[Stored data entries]
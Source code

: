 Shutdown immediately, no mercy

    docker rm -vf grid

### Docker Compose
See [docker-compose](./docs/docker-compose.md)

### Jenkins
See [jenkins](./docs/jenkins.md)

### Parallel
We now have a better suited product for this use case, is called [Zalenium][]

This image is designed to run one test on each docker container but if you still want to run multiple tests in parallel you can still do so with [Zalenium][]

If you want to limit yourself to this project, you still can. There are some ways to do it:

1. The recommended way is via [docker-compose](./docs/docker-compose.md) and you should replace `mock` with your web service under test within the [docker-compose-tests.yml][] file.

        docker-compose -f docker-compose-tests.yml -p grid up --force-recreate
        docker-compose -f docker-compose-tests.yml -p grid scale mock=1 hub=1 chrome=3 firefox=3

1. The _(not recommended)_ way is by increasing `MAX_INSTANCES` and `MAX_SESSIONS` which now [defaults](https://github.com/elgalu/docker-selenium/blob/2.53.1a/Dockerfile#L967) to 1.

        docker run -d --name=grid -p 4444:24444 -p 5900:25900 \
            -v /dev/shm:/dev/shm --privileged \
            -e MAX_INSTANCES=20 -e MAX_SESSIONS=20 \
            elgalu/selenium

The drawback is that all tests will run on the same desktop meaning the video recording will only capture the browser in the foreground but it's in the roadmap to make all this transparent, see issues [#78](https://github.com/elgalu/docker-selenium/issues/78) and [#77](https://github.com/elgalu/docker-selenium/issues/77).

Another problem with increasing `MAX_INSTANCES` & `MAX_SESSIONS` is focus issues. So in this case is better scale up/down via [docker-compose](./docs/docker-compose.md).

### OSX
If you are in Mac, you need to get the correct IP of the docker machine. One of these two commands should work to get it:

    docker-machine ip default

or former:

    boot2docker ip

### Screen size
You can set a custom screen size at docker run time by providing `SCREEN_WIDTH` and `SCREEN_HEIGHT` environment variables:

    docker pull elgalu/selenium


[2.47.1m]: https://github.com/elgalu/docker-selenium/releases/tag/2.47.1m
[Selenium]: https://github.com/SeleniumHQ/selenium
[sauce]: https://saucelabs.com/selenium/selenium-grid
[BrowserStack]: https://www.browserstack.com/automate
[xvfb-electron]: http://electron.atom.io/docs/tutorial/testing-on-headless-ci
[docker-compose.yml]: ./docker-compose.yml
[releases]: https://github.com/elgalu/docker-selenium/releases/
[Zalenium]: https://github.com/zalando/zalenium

=== Aim of the task ===
The answer should hold only the lines from the start of the records above through the line containing "docker-compose -f docker-compose-tests.yml -p grid up", each set down exactly.

=== Task answer ===
Source code

: Shutdown immediately, no mercy

    docker rm -vf grid

### Docker Compose
See [docker-compose](./docs/docker-compose.md)

### Jenkins
See [jenkins](./docs/jenkins.md)

### Parallel
We now have a better suited product for this use case, is called [Zalenium][]

This image is designed to run one test on each docker container but if you still want to run multiple tests in parallel you can still do so with [Zalenium][]

If you want to limit yourself to this project, you still can. There are some ways to do it:

1. The recommended way is via [docker-compose](./docs/docker-compose.md) and you should replace `mock` with your web service under test within the [docker-compose-tests.yml][] file.

        docker-compose -f docker-compose-tests.yml -p grid up --force-recreate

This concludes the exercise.